_Work item:_ Up through the line that contains "achieve significant ROI.", retype the entries exactly, beginning at the very first line.

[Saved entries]
+===+
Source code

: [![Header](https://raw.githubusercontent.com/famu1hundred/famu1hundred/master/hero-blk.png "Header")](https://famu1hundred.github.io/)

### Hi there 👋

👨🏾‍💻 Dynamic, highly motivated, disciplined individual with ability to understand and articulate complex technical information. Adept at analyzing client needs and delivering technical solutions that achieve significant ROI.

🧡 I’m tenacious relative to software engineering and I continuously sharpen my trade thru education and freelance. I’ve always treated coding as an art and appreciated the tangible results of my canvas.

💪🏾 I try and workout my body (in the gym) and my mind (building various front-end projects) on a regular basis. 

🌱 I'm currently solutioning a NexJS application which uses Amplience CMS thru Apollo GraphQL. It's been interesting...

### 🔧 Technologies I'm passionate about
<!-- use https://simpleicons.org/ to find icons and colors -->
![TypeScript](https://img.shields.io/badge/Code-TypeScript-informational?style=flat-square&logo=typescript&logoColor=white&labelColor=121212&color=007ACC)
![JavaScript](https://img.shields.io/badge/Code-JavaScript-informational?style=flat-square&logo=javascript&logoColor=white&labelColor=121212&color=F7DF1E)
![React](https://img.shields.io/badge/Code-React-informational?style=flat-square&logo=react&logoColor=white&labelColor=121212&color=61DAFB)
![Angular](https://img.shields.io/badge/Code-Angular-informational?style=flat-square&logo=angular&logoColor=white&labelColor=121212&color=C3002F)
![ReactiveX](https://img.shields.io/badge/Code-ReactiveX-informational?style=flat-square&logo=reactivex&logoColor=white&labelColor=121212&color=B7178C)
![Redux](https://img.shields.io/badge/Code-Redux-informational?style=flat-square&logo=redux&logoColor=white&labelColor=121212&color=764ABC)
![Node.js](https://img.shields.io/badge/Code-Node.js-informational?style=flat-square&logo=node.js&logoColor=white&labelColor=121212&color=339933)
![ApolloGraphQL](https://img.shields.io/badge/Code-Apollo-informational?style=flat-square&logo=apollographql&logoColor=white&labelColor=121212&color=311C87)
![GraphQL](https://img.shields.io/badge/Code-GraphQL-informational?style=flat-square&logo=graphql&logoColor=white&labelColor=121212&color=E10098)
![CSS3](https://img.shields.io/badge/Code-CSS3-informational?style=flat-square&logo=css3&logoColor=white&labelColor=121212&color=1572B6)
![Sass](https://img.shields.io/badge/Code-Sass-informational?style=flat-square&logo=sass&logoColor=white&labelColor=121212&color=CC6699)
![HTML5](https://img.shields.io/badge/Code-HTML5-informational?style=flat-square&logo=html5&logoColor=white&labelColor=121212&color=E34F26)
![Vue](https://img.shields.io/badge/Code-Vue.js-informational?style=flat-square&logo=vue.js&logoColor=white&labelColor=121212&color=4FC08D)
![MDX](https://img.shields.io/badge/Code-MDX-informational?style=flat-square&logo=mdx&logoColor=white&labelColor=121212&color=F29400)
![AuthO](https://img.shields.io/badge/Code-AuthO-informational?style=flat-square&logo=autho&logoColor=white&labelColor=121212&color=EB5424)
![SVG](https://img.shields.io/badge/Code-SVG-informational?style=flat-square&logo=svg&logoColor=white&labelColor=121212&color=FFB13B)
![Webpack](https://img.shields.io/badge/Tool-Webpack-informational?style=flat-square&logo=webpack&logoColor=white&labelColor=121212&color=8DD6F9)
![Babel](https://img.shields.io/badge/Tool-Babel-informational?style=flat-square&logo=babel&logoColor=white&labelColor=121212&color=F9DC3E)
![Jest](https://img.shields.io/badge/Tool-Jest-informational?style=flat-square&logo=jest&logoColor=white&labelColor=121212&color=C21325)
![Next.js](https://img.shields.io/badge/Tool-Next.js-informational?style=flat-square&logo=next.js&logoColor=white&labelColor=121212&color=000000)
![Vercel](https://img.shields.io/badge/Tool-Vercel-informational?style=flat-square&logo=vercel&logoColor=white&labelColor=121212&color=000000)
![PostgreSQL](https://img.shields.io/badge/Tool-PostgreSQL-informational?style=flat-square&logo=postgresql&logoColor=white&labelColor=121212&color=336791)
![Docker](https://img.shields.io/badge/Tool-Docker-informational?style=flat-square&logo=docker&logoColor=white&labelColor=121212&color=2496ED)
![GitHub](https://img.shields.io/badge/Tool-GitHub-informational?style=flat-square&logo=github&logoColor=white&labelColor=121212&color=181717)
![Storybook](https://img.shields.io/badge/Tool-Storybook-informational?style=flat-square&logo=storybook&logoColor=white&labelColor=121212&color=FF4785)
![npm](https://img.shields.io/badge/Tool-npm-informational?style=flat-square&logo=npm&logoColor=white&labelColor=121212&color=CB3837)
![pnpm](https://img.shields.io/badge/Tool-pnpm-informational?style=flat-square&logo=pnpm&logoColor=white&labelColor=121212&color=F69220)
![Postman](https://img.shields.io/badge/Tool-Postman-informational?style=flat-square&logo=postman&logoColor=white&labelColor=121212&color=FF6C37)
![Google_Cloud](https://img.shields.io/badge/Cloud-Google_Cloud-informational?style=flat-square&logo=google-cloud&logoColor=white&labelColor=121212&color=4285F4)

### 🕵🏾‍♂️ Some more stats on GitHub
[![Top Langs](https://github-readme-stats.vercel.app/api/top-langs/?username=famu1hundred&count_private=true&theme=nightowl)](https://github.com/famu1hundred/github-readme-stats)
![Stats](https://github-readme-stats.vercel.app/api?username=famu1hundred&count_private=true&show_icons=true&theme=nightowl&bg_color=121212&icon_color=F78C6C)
+===+
_Written solution:_
Source code

: [![Header](https://raw.githubusercontent.com/famu1hundred/famu1hundred/master/hero-blk.png "Header")](https://famu1hundred.github.io/)

### Hi there 👋

👨🏾‍💻 Dynamic, highly motivated, disciplined individual with ability to understand and articulate complex technical information. Adept at analyzing client needs and delivering technical solutions that achieve significant ROI.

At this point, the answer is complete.